Source data
_ _ _

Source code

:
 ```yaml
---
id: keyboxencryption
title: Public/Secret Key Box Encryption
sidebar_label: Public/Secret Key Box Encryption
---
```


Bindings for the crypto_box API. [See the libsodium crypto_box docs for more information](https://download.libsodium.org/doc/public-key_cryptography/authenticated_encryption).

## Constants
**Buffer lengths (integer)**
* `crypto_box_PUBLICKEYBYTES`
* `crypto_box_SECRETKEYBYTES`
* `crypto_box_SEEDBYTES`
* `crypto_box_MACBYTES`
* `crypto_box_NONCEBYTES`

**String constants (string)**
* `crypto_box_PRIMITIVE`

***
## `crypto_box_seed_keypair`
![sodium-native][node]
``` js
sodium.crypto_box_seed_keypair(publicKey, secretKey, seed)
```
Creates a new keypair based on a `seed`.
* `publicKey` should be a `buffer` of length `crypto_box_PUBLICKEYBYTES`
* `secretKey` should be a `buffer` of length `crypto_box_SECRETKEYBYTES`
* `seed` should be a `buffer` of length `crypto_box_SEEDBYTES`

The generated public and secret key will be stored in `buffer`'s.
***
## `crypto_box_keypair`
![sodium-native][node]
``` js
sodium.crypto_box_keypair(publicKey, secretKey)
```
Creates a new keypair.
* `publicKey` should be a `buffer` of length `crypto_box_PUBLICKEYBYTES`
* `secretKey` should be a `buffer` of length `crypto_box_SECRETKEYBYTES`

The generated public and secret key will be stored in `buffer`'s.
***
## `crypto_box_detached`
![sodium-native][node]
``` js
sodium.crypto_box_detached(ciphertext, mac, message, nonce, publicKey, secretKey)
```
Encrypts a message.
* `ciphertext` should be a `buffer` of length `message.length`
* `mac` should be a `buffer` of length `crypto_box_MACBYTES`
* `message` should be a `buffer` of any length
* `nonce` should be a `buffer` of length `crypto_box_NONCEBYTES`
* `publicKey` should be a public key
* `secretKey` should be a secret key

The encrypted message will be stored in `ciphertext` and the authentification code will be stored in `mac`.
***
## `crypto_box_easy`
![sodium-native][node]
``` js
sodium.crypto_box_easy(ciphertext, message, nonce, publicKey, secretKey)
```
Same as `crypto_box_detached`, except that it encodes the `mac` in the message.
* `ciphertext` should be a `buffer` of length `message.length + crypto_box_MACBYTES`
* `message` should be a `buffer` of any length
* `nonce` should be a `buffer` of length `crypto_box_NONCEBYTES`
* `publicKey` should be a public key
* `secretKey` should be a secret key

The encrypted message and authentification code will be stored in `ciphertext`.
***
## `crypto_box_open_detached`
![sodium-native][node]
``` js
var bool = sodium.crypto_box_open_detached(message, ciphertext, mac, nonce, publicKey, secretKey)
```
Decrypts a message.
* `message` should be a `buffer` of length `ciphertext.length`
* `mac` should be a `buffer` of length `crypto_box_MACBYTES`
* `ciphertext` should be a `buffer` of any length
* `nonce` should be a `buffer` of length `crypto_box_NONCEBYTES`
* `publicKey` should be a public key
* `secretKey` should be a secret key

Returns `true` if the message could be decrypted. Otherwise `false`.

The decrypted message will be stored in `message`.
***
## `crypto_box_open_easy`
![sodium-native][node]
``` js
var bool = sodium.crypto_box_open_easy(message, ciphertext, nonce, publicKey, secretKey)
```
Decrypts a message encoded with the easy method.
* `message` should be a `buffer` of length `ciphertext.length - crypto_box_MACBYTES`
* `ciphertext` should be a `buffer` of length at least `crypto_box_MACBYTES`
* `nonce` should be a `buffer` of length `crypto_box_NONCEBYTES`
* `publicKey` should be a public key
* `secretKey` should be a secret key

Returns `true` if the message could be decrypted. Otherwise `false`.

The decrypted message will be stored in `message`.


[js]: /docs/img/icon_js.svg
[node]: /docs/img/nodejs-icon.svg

_ _ _

Work item: Write the records out precisely, omitting nothing.

Answer below:
Source code

:
 ```yaml
---
id: keyboxencryption
title: Public/Secret Key Box Encryption
sidebar_label: Public/Secret Key Box Encryption
---
```


Bindings for the crypto_box API. [See the libsodium crypto_box docs for more information](https://download.libsodium.org/doc/public-key_cryptography/authenticated_encryption).

## Constants
**Buffer lengths (integer)**
* `crypto_box_PUBLICKEYBYTES`
* `crypto_box_SECRETKEYBYTES`
* `crypto_box_SEEDBYTES`
* `crypto_box_MACBYTES`
* `crypto_box_NONCEBYTES`

**String constants (string)**
* `crypto_box_PRIMITIVE`

***
## `crypto_box_seed_keypair`
![sodium-native][node]
``` js
sodium.crypto_box_seed_keypair(publicKey, secretKey, seed)
```
Creates a new keypair based on a `seed`.
* `publicKey` should be a `buffer` of length `crypto_box_PUBLICKEYBYTES`
* `secretKey` should be a `buffer` of length `crypto_box_SECRETKEYBYTES`
* `seed` should be a `buffer` of length `crypto_box_SEEDBYTES`

The generated public and secret key will be stored in `buffer`'s.
***
## `crypto_box_keypair`
![sodium-native][node]
``` js
sodium.crypto_box_keypair(publicKey, secretKey)
```
Creates a new keypair.
* `publicKey` should be a `buffer` of length `crypto_box_PUBLICKEYBYTES`
* `secretKey` should be a `buffer` of length `crypto_box_SECRETKEYBYTES`

The generated public and secret key will be stored in `buffer`'s.
***
## `crypto_box_detached`
![sodium-native][node]
``` js
sodium.crypto_box_detached(ciphertext, mac, message, nonce, publicKey, secretKey)
```
Encrypts a message.
* `ciphertext` should be a `buffer` of length `message.length`
* `mac` should be a `buffer` of length `crypto_box_MACBYTES`
* `message` should be a `buffer` of any length
* `nonce` should be a `buffer` of length `crypto_box_NONCEBYTES`
* `publicKey` should be a public key
* `secretKey` should be a secret key

The encrypted message will be stored in `ciphertext` and the authentification code will be stored in `mac`.
***
## `crypto_box_easy`
![sodium-native][node]
``` js
sodium.crypto_box_easy(ciphertext, message, nonce, publicKey, secretKey)
```
Same as `crypto_box_detached`, except that it encodes the `mac` in the message.
* `ciphertext` should be a `buffer` of length `message.length + crypto_box_MACBYTES`
* `message` should be a `buffer` of any length
* `nonce` should be a `buffer` of length `crypto_box_NONCEBYTES`
* `publicKey` should be a public key
* `secretKey` should be a secret key

The encrypted message and authentification code will be stored in `ciphertext`.
***
## `crypto_box_open_detached`
![sodium-native][node]
``` js
var bool = sodium.crypto_box_open_detached(message, ciphertext, mac, nonce, publicKey, secretKey)
```
Decrypts a message.
* `message` should be a `buffer` of length `ciphertext.length`
* `mac` should be a `buffer` of length `crypto_box_MACBYTES`
* `ciphertext` should be a `buffer` of any length
* `nonce` should be a `buffer` of length `crypto_box_NONCEBYTES`
* `publicKey` should be a public key
* `secretKey` should be a secret key

Returns `true` if the message could be decrypted. Otherwise `false`.

The decrypted message will be stored in `message`.
***
## `crypto_box_open_easy`
![sodium-native][node]
``` js
var bool = sodium.crypto_box_open_easy(message, ciphertext, nonce, publicKey, secretKey)
```
Decrypts a message encoded with the easy method.
* `message` should be a `buffer` of length `ciphertext.length - crypto_box_MACBYTES`
* `ciphertext` should be a `buffer` of length at least `crypto_box_MACBYTES`
* `nonce` should be a `buffer` of length `crypto_box_NONCEBYTES`
* `publicKey` should be a public key
* `secretKey` should be a secret key

Returns `true` if the message could be decrypted. Otherwise `false`.

The decrypted message will be stored in `message`.


[js]: /docs/img/icon_js.svg
[node]: /docs/img/nodejs-icon.svg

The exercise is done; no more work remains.